I started yesterday a larger benchmark session with a wide varity of DX11, DX9c, DX12 and on Vulkan API Games. I want to compair NPT=1 vs NPT=0 vs Native Windows 10 performance and post my resultes (probably in a new Thread…). I hope some one find it usefull or “entertaining”
Here the list of Games/Benchmarks that i wanne to use (i.g. started to use):
Benchmarks
Unigine Vally (DX11)
Unigine Heaven (DX11)
Unigine Superposition (DX11)
Resident Evil 6 Bechmark Tool (DX9c)
Resident Evil 5 Benchmark 1 (DX9c)
Resident Evil 5 Benchmark 2 (DX9c)
Tomb Raider
Rise of Tomb Raider (DX12)
Steam VR Performance Test
Ashes of the Singularity: Escalation (DX12 and Vulkan)
Now I will not use my RX 560 card for the Passthrough, instead I pass my XFX R9 280x thru my VM. On earlier tests I noticed around 30% performance loss compaired to native use. My RX 560 “only” lost around 10% Performance with the buggy Nested Page Tables (what was quite intresting).
I think I can post the NPT=1 numbers this evening (German Time)…
An update for anyone watching: I made 2 concurrent mistakes while testing the patch, causing me much confusion for an couple of hours. I both failed to apply the patch correctly (first time using a custom kernel) and failed to properly re-enable NPT. This explains why I was experiencing less-than-ideal performance. After remedying these 2 errors performance improved hugely, and I am (more or less ) officially done tinkering. This passthrough thing is now final the solution to all my woes! Benchmarks in this thread: GPU Passthrough Performance Numbers: Ryzen NPT Patch vs Buggy NPT vs Native Windows
Having trouble applying the patch on fedora 27 (trying kernel 4.13.11-301), and I’m out of ideas for on how to fix it. I’m able to compile the kernel on its own, or even just with a working Aur-acs patch. However adding the NTP patch on top of that causes rpmbuild to fail before I even start compiling.
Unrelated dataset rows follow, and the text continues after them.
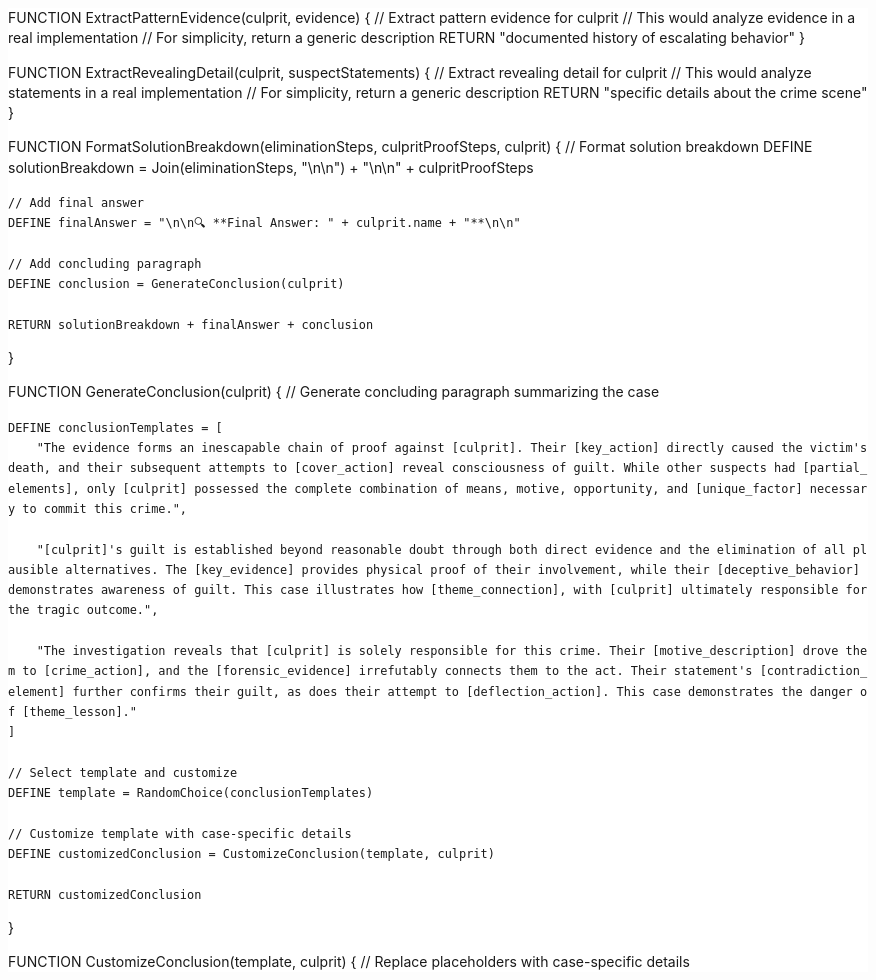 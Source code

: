 FUNCTION ExtractPatternEvidence(culprit, evidence) {
    // Extract pattern evidence for culprit
    // This would analyze evidence in a real implementation
    // For simplicity, return a generic description
    RETURN "documented history of escalating behavior"
}

FUNCTION ExtractRevealingDetail(culprit, suspectStatements) {
    // Extract revealing detail for culprit
    // This would analyze statements in a real implementation
    // For simplicity, return a generic description
    RETURN "specific details about the crime scene"
}

FUNCTION FormatSolutionBreakdown(eliminationSteps, culpritProofSteps, culprit) {
    // Format solution breakdown
    DEFINE solutionBreakdown = Join(eliminationSteps, "\n\n") + "\n\n" + culpritProofSteps
    
    // Add final answer
    DEFINE finalAnswer = "\n\n🔍 **Final Answer: " + culprit.name + "**\n\n"
    
    // Add concluding paragraph
    DEFINE conclusion = GenerateConclusion(culprit)
    
    RETURN solutionBreakdown + finalAnswer + conclusion
}

FUNCTION GenerateConclusion(culprit) {
    // Generate concluding paragraph summarizing the case
    
    DEFINE conclusionTemplates = [
        "The evidence forms an inescapable chain of proof against [culprit]. Their [key_action] directly caused the victim's death, and their subsequent attempts to [cover_action] reveal consciousness of guilt. While other suspects had [partial_elements], only [culprit] possessed the complete combination of means, motive, opportunity, and [unique_factor] necessary to commit this crime.",
        
        "[culprit]'s guilt is established beyond reasonable doubt through both direct evidence and the elimination of all plausible alternatives. The [key_evidence] provides physical proof of their involvement, while their [deceptive_behavior] demonstrates awareness of guilt. This case illustrates how [theme_connection], with [culprit] ultimately responsible for the tragic outcome.",
        
        "The investigation reveals that [culprit] is solely responsible for this crime. Their [motive_description] drove them to [crime_action], and the [forensic_evidence] irrefutably connects them to the act. Their statement's [contradiction_element] further confirms their guilt, as does their attempt to [deflection_action]. This case demonstrates the danger of [theme_lesson]."
    ]
    
    // Select template and customize
    DEFINE template = RandomChoice(conclusionTemplates)
    
    // Customize template with case-specific details
    DEFINE customizedConclusion = CustomizeConclusion(template, culprit)
    
    RETURN customizedConclusion
}

FUNCTION CustomizeConclusion(template, culprit) {
    // Replace placeholders with case-specific details
     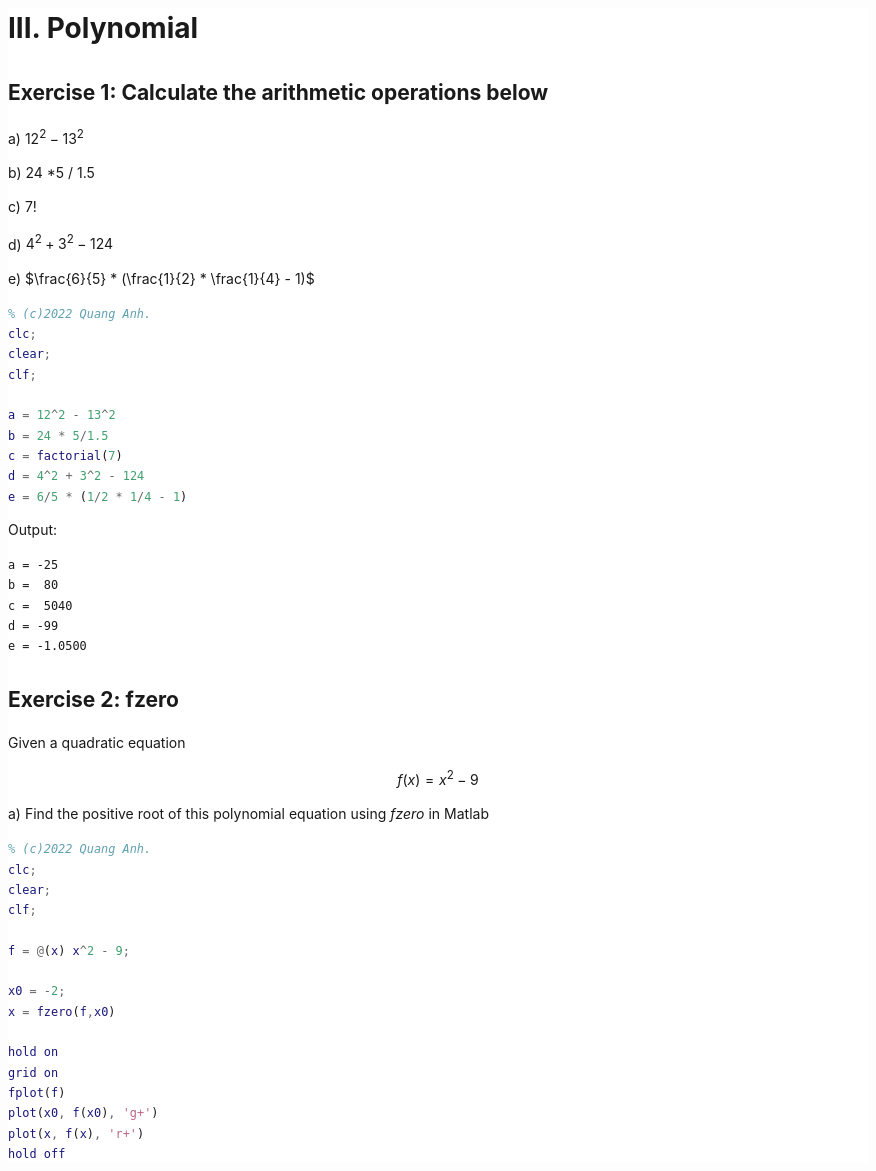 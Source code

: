 # III. Polynomial

## Exercise 1: Calculate the arithmetic operations below

a) $12^2 - 13^2$

b) 24 *5 / 1.5

c) 7!

d) $4^2 + 3^2 - 124$

e) $\frac{6}{5} * (\frac{1}{2} * \frac{1}{4} - 1)$

```matlab
% (c)2022 Quang Anh.
clc;
clear;
clf;

a = 12^2 - 13^2
b = 24 * 5/1.5
c = factorial(7)
d = 4^2 + 3^2 - 124
e = 6/5 * (1/2 * 1/4 - 1)
```

Output:

```
a = -25
b =  80
c =  5040
d = -99
e = -1.0500
```

## Exercise 2: fzero

Given a quadratic equation

$$
f(x) = x^2 - 9
$$

a) Find the positive root of this polynomial equation using *fzero* in Matlab

```matlab
% (c)2022 Quang Anh.
clc;
clear;
clf;

f = @(x) x^2 - 9;

x0 = -2;
x = fzero(f,x0)

hold on
grid on
fplot(f)
plot(x0, f(x0), 'g+')
plot(x, f(x), 'r+')
hold off
```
Here are the commands I use to reproduce this
fedpkg clone -a kernel
git checkout -b my_kernel origin/f27
sudo dnf builddep kernel.spec
./scripts/newpatch.sh Aur-acs.patch
./scripts/newpatch.sh ryzen.patch
make release
sudo fedpkg local
pulled the patch from patchwork kernel, and I applied the aur-acs fixes (which compiled just fine on its own). I don’t think its required, but I installed my matching kernel-devel package just in case. (also util-linux)
I’m going to assume I’m missing something obvious, but if you need any more information I can provide it. Sorry if this is an inappropriate thread for this, at this point.
I’m sorry I can’t be of more help - I found this stage challenging too. In the end I downloaded the kernel from kernel.org, applied the patch and built it using variations on Wendell’s commands with help from this page: https://fedoraproject.org/wiki/Building_a_custom_kernel
Perhaps it’s a missing dependency issue? I fear any advice of mine beyond here is likely to cause more harm than good. I recommend reading that Fedora wiki thoroughly though
OK, I think I got it working. I had to use another method to apply the patch (We can pretend I used the “cat | patch” method as described in the fedora wiki and not just gedit like the filthy casual I am). I’ll run some tests tomorrow to see if I really got it working. Maybe I’ll throw together a few benchmarks against the kernel without the ntp patch if I have the time. Thanks for your help.
@dailan post the build log (use pastebin or something similar), it’s very unlikely that anyone here is going to replicate your steps to figure out the error you were getting.
Unless I’m missing something, the build-log doesn’t seem to have any useful information. Here it is. It does, however, point to this code. The warning about unexpanded macros seems to be harmless.
AND just in case, my current ryzen.patch file. If anyone wants any more information, I would be happy to provide it.